_PROVIDED RECORDS:_
_ _ _
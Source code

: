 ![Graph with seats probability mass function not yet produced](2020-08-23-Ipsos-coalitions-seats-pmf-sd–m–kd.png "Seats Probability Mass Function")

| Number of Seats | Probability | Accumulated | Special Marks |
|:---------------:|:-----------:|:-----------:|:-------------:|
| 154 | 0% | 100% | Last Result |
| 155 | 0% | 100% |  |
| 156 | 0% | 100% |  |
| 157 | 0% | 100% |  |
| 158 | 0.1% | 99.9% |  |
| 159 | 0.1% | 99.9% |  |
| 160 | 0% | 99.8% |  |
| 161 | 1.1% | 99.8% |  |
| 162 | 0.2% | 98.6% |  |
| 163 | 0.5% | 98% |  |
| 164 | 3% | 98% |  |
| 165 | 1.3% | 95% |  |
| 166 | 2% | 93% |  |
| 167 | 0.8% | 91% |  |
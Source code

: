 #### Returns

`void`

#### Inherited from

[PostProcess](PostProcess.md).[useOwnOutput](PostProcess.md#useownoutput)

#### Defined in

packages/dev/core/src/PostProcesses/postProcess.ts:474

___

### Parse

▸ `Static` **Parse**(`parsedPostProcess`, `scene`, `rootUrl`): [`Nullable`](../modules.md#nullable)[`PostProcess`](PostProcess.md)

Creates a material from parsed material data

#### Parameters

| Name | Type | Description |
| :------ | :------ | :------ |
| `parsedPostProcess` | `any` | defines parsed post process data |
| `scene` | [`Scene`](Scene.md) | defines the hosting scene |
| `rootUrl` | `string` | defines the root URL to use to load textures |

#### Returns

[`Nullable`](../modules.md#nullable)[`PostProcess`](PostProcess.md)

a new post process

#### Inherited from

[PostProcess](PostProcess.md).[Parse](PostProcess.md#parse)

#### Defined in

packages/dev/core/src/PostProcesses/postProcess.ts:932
_ _ _
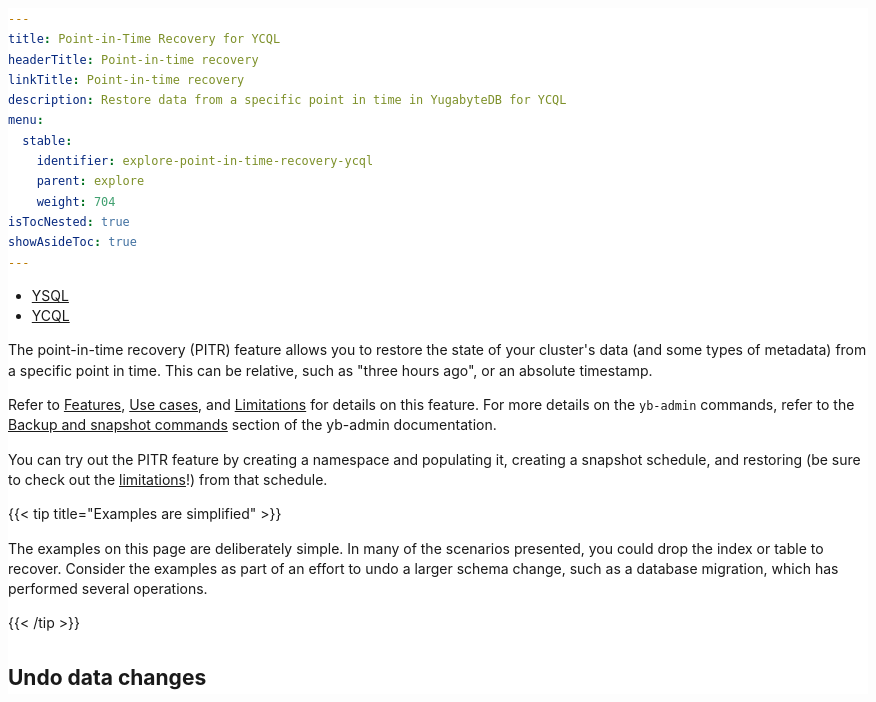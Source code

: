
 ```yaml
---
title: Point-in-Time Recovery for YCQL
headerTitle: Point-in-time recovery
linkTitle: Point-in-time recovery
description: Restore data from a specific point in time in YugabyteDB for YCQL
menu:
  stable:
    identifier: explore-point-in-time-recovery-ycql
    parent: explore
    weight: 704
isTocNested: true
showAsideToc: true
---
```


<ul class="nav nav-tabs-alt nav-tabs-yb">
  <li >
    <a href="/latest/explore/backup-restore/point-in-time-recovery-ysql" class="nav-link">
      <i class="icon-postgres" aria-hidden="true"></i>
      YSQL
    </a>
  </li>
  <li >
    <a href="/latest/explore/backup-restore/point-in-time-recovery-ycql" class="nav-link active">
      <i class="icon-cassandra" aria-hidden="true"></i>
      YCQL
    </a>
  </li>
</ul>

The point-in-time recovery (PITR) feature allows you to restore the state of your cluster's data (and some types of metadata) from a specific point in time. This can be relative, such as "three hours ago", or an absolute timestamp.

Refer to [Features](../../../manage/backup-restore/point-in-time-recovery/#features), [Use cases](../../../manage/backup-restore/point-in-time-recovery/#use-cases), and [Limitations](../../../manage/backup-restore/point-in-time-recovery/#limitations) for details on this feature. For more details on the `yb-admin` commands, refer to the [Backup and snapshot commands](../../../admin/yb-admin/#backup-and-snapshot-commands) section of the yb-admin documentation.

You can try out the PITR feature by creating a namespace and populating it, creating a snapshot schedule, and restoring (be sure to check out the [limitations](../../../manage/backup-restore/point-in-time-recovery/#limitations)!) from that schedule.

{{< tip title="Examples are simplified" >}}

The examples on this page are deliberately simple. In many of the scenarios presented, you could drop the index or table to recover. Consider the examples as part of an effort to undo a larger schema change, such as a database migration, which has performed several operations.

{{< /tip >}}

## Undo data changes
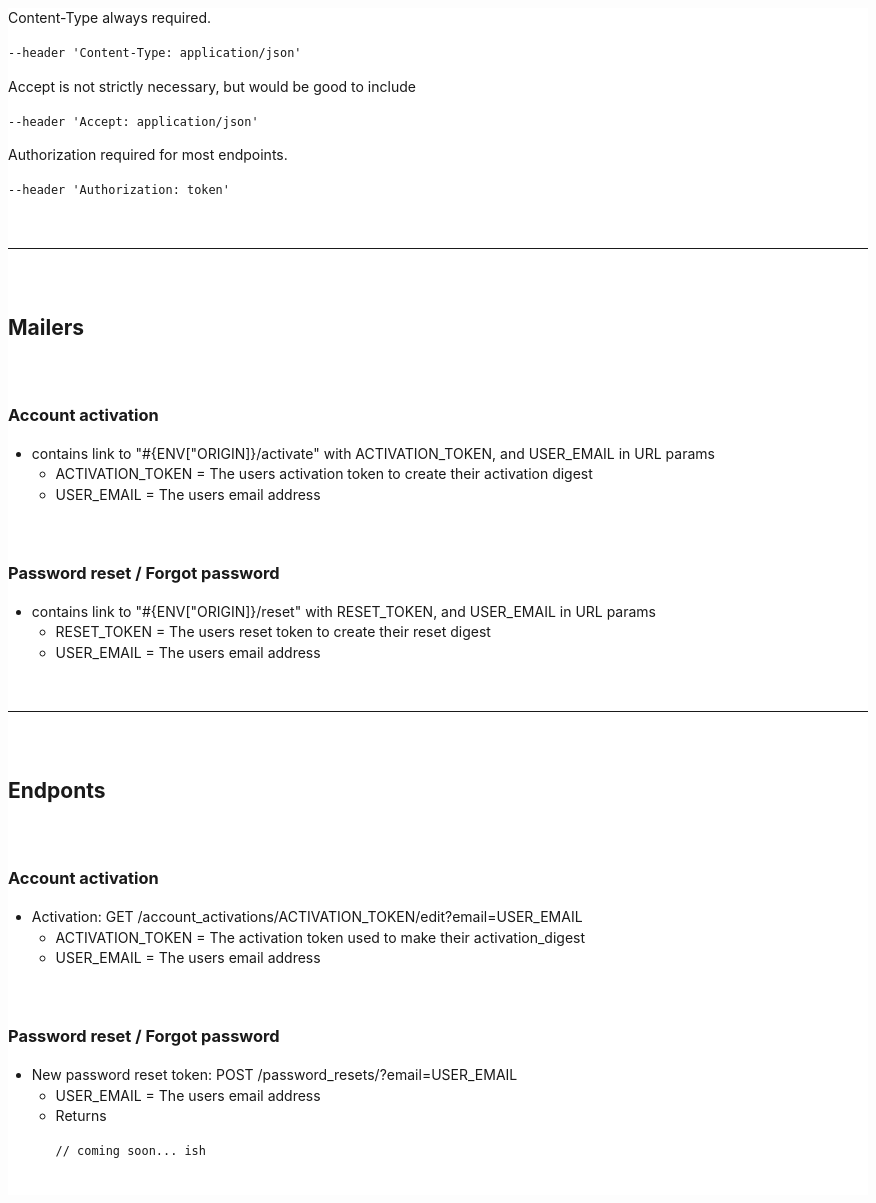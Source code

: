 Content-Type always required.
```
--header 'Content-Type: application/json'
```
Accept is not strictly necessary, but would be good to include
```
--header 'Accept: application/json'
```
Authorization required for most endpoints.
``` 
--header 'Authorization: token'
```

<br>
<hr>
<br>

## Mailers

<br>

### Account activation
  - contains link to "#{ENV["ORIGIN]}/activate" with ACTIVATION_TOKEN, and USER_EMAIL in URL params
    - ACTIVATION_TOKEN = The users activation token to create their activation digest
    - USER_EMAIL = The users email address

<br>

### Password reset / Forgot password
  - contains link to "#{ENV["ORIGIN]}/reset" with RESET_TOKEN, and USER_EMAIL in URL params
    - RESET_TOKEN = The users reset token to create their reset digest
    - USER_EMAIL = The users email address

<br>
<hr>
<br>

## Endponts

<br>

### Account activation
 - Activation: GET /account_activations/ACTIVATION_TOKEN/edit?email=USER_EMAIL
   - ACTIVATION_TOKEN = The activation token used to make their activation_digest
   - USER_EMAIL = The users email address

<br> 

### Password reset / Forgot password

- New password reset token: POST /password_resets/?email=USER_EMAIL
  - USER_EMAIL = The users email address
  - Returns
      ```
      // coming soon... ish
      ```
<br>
_ _ _
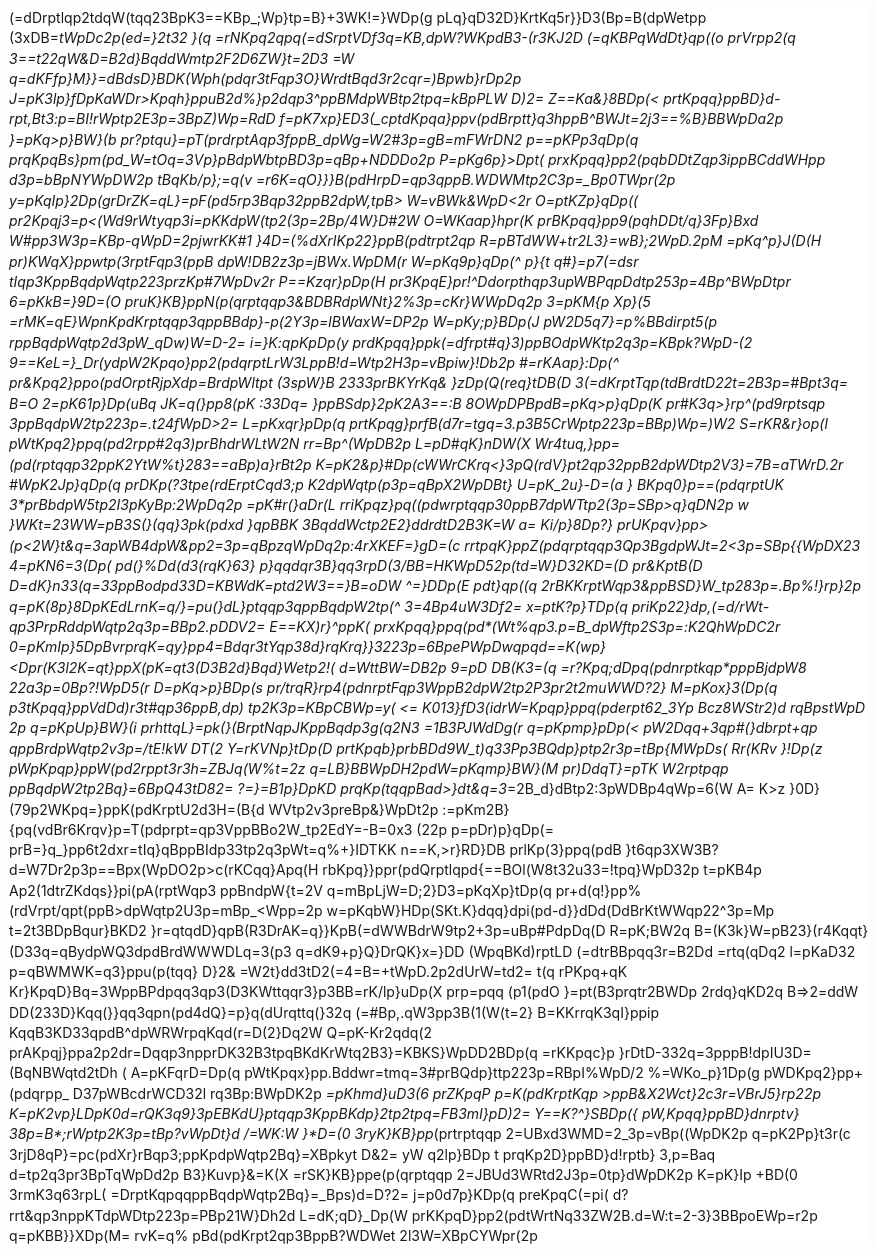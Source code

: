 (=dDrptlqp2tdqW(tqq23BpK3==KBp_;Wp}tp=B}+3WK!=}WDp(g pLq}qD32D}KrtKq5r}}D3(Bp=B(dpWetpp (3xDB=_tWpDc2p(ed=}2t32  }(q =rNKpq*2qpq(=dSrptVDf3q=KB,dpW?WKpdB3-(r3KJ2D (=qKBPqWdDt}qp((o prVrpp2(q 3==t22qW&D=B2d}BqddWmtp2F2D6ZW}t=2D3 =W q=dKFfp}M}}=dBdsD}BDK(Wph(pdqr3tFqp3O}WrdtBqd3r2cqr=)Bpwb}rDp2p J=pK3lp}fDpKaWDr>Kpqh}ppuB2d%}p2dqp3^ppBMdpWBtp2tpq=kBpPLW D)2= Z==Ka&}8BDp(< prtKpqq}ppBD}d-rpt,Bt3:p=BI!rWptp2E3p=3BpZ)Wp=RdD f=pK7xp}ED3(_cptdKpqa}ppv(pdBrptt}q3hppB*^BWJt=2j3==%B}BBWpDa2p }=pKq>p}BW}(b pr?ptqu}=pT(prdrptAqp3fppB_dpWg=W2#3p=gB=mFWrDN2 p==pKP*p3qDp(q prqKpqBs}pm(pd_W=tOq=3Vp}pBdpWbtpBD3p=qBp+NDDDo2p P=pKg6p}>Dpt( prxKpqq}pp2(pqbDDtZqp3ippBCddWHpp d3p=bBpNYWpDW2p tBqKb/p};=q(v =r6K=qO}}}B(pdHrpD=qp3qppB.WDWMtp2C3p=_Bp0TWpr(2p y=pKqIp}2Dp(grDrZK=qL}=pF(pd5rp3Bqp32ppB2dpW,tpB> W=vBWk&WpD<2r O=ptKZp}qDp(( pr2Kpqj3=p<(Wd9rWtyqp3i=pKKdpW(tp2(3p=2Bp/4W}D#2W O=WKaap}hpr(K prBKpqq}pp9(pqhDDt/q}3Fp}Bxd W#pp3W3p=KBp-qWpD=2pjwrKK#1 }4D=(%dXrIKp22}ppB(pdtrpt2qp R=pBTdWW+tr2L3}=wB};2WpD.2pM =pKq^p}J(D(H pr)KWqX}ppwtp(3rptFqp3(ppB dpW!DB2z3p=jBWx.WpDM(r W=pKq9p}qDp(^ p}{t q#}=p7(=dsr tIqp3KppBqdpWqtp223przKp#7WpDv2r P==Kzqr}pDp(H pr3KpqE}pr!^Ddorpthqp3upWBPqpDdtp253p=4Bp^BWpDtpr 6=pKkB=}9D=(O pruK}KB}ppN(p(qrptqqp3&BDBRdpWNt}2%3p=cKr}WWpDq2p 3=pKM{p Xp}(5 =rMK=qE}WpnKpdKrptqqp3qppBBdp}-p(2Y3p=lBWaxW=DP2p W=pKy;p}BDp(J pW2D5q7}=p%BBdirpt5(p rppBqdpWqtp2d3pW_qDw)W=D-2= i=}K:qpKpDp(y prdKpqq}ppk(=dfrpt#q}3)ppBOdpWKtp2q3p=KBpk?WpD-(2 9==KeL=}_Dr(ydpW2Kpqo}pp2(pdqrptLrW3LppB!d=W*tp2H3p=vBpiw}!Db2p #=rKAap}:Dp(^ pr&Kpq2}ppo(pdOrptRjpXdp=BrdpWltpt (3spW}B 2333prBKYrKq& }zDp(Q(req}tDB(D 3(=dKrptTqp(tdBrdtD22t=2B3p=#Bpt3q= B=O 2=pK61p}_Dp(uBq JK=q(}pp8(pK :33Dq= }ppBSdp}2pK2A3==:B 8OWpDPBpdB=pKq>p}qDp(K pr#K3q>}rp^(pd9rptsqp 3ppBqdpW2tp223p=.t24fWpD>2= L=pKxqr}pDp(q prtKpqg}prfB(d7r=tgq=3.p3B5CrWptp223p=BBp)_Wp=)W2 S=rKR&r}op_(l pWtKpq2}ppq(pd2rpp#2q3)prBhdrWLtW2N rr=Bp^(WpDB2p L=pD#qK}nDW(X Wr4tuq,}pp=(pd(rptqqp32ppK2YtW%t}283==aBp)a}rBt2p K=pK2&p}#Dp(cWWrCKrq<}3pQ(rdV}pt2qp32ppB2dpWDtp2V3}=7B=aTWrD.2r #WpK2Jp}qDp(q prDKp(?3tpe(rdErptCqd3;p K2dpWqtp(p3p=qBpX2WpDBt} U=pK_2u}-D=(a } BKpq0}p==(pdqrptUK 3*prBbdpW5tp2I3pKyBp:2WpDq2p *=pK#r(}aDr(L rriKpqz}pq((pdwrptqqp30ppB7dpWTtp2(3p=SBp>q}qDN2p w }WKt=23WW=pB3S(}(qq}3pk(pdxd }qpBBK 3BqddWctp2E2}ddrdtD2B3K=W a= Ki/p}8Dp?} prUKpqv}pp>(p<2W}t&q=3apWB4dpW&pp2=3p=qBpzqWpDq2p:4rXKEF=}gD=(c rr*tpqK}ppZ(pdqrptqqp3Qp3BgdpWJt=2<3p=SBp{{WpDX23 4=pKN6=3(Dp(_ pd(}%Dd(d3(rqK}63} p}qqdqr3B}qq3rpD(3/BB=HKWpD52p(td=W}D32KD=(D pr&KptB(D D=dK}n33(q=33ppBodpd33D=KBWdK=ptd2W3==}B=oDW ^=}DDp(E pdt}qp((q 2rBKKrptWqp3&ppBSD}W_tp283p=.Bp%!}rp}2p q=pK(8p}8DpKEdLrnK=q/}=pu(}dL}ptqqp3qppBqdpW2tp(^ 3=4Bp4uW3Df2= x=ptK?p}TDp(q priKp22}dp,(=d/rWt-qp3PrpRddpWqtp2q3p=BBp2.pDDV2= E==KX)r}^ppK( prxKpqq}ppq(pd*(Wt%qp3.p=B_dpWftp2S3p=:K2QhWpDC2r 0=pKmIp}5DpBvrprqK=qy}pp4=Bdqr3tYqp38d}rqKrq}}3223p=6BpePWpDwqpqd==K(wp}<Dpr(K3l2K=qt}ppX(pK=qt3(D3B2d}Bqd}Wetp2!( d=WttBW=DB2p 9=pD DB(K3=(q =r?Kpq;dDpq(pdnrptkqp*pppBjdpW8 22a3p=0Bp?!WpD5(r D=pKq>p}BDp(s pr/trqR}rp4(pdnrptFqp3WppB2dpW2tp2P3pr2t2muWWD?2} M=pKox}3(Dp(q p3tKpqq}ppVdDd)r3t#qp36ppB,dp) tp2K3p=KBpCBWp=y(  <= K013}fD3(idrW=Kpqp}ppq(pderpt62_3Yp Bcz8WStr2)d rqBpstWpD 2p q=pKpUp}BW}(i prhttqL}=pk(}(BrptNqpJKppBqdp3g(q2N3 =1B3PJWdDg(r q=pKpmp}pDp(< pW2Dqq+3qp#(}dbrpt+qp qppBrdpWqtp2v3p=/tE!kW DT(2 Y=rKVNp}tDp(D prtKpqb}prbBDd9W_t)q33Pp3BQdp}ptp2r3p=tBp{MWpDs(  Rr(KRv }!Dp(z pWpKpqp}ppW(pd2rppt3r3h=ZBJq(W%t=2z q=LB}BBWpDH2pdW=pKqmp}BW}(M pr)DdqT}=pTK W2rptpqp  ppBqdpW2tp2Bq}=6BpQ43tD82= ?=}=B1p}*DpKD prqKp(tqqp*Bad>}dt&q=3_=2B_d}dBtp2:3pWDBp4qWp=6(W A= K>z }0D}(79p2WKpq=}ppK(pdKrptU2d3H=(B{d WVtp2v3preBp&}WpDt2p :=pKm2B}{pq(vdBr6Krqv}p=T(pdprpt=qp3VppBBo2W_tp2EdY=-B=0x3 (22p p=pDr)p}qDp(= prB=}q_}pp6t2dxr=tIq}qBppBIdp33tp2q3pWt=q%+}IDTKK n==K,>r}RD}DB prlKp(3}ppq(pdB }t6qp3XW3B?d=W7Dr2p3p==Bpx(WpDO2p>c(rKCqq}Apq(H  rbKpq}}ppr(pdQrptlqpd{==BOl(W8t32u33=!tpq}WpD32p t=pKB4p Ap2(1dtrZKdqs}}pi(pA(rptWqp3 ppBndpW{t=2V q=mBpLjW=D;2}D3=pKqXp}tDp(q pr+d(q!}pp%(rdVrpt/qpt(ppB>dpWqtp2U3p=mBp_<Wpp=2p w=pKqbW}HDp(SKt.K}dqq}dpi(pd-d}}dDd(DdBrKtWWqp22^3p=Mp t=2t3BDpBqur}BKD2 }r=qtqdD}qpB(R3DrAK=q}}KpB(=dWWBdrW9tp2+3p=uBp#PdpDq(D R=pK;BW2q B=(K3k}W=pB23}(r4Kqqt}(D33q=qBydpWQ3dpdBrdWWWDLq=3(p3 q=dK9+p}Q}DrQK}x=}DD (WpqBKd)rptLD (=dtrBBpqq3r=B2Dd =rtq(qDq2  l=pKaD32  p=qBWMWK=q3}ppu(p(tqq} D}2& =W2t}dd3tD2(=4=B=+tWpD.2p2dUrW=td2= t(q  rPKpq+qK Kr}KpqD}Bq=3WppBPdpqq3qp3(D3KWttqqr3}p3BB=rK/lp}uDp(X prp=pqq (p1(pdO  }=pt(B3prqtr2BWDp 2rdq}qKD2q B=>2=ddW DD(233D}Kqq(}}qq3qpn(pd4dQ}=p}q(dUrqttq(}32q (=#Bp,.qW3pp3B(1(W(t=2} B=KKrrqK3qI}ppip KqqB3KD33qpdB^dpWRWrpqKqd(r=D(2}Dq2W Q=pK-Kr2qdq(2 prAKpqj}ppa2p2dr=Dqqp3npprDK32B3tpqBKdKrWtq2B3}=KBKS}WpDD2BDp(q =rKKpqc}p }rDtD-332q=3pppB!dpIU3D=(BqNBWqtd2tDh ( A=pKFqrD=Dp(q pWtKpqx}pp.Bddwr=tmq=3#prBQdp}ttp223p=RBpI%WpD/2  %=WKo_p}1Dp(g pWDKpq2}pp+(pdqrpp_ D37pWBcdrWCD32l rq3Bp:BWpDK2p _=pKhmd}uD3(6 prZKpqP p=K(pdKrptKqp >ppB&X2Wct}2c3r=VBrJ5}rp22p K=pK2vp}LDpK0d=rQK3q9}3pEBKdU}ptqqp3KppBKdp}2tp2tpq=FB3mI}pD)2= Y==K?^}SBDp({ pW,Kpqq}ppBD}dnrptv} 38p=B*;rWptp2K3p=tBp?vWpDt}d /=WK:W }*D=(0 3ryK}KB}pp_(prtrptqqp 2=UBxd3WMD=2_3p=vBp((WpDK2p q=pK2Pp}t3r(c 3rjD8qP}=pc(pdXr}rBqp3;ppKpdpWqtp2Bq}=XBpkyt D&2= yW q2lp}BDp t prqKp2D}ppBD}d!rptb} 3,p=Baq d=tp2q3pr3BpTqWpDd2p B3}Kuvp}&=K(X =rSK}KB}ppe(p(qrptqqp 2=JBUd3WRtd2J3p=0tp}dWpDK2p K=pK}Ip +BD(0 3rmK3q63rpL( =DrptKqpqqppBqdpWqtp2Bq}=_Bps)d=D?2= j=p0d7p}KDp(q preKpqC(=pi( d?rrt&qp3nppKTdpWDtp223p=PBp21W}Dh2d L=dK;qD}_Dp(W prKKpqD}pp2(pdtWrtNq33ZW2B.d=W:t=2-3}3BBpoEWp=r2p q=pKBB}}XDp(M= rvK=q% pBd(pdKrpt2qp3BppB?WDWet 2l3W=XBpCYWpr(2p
_ _ _
_EXERCISE GOAL:_
Copy every line above that includes the string "with".

_SOLUTION BELOW:_
: ![Graph with seats probability mass function not yet produced](2020-08-23-Ipsos-coalitions-seats-pmf-sd–m–kd.png "Seats Probability Mass Function")
  - contains link to "#{ENV["ORIGIN]}/activate" with ACTIVATION_TOKEN, and USER_EMAIL in URL params
  - contains link to "#{ENV["ORIGIN]}/reset" with RESET_TOKEN, and USER_EMAIL in URL params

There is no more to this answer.